27 February 2015

I just got back from the human mutation rate meeting in Leipzig (THMR2015), and thought I would write down some of my thoughts. This is entirely my subjective opinion, any good ideas here come from the other meeting participants, and any mistakes are mine. When I say “mutation rate”, I mean “average autosomal SNP mutation rate” and I write the mutation rate per-base per-generation as $\mu$ and the mutation rate per-base per-year as $\nu$.

Outside the autosomes, the mitochondrial rate seems to be well understood and the Y chromosome rate to be quite well understood. The X chromosome seems to have rather a lot going on (that’s for another post), but most people agreed that $\alpha \approx 3$. I don’t think anyone even mentioned indel or structural variation rates, and my impression is that, really, no one has any idea about those.

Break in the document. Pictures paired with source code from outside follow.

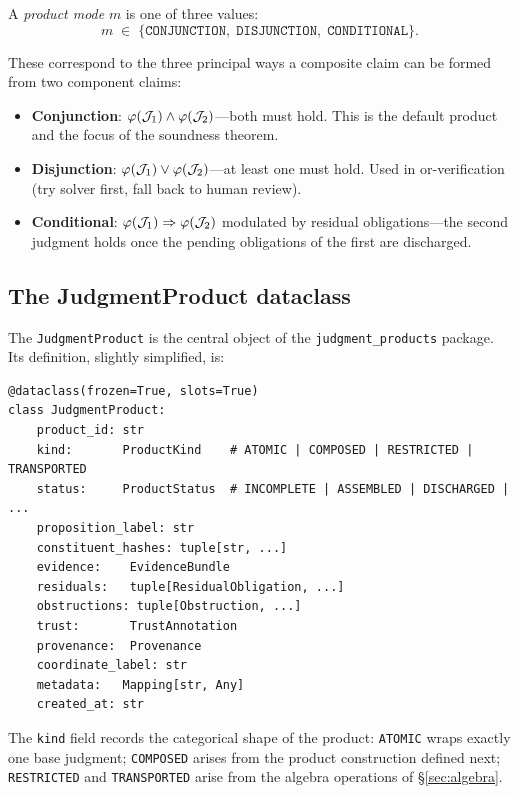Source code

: \documentclass[11pt]{article}
\newcommand{\conj}{\mathbin{\wedge}}              %
\newcommand{\disj}{\mathbin{\vee}}                %
\begin{document}
\begin{definition}\label{def:mode}
A \emph{product mode} $m$ is one of three values:
\[
  m \;\in\; \{\texttt{CONJUNCTION},\; \texttt{DISJUNCTION},\;
              \texttt{CONDITIONAL}\}.
\]
\end{definition}

These correspond to the three principal ways a composite claim can be
formed from two component claims:
\begin{itemize}
  \item \textbf{Conjunction}: $\prop(\J_1) \conj \prop(\J_2)$---both must
        hold.  This is the default product and the focus of the soundness
        theorem.
  \item \textbf{Disjunction}: $\prop(\J_1) \disj \prop(\J_2)$---at least
        one must hold.  Used in or-verification (try solver first, fall
        back to human review).
  \item \textbf{Conditional}: $\prop(\J_1) \Rightarrow \prop(\J_2)$
        modulated by residual obligations---the second judgment holds once
        the pending obligations of the first are discharged.
\end{itemize}

\subsection{The JudgmentProduct dataclass}

The \texttt{JudgmentProduct} is the central object of the
\texttt{judgment\_products} package.  Its definition, slightly
simplified, is:

\begin{lstlisting}[style=jugeo-python, caption={JudgmentProduct dataclass
  (from \texttt{foundations/judgment\_products/models.py}).},
  label=lst:product]
@dataclass(frozen=True, slots=True)
class JudgmentProduct:
    product_id: str
    kind:       ProductKind    # ATOMIC | COMPOSED | RESTRICTED | TRANSPORTED
    status:     ProductStatus  # INCOMPLETE | ASSEMBLED | DISCHARGED | ...
    proposition_label: str
    constituent_hashes: tuple[str, ...]
    evidence:    EvidenceBundle
    residuals:   tuple[ResidualObligation, ...]
    obstructions: tuple[Obstruction, ...]
    trust:       TrustAnnotation
    provenance:  Provenance
    coordinate_label: str
    metadata:   Mapping[str, Any]
    created_at: str
\end{lstlisting}

The \texttt{kind} field records the categorical shape of the product:
\texttt{ATOMIC} wraps exactly one base judgment; \texttt{COMPOSED} arises
from the product construction defined next; \texttt{RESTRICTED} and
\texttt{TRANSPORTED} arise from the algebra operations of
\S\ref{sec:algebra}.
\end{document}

###The state of the mutation rate

Basically, the point of the meeting was to discuss the discrepancy between the human mutation rate calibrated using the fossil record and human-chimp divergence and that from pedigree studies, for example Kong et al., which are lower by a factor of about 2. I won’t describe that here, but it’s well reviewed by Scally & Durbin and Ségurel et al., Overall, I realised that this particular discrepancy wasn’t as big an issue as I previously thought. In fact, the very high ($\mu\gt 2\times10^{-8}$, say) rates were never that convincing in the first place, and split times based on “slower” rates are not particularly inconsistent with the fossil record (at least within the African apes). However, there are at least two remaining issues:

1. The two recombination-based methods presented agreed that $\mu \approx 1.65\times10^{-8}$. However, many pedigree and trio based studies seem to converge on $\mu=1.2\times10^{-8}$. Most people seemed to think that the pedigree studies are undercalling mutations, but there was no clear explanation or evidence for that. On the other hand, calibration using ancient DNA from the directly dated Ust’-Ishim sample presented by Qiaomei Fu suggested a lower rate of around $\nu=0.4\times10^{-9}$, consistent with the pedigree estimates. This leaves us with something like a 25% discrepancy which needs to be explained.

2. The lower mutation rate leads to a date that’s possibly too old for the orang-utan split, probably too old for the gibbon split, and certainly too old for the old world monkey (OWM) split. But the more recent ape splits are fine. Therefore, a lower mutation rate only requires a slowdown on one lineage sometime between the split of OWM and orang-utan, rather the parallel slowdowns on multiple lineages which were a rather uncomfortable requirement of the Scally & Durbin model.

As well as these two issues, there were a number of additional questions that people seemed to agree would be important in the future:

1. Gene conversion might be important in two main ways. First, it might affect coalescent-based estimators, like those based on the recombination clock of the sequential Markovian coalescent. Everyone seemed to agree that gene conversion needed to be built into such models. Second, biased gene conversion might have a measurable effect on the rate, and provides at least one mechanism by which the long-term rate could conceivably be higher than the de novo rate.

2. Everyone seemed to agree that there was a paternal age effect, but there was a lot of discussion about its form and magnitude and particularly, to what extent it could be assumed to be clock-like. It’s clear that a number of people are working hard on modelling this, and hopefully there will be some empirical validation in the near future.

3. There was a lot of interest in whether different mutational signatures could be distinguished, and related to specific mutational or repair processes. Mike Stratton talked about some of the work that’s been done in cancer on this question, and Kelley Harris presented her remarkable observation that the mutation CTT->CCT appears to be more common in Europeans than other populations. Getting a better understanding of the biochemistry first might be more productive than trying to solve the inverse problem.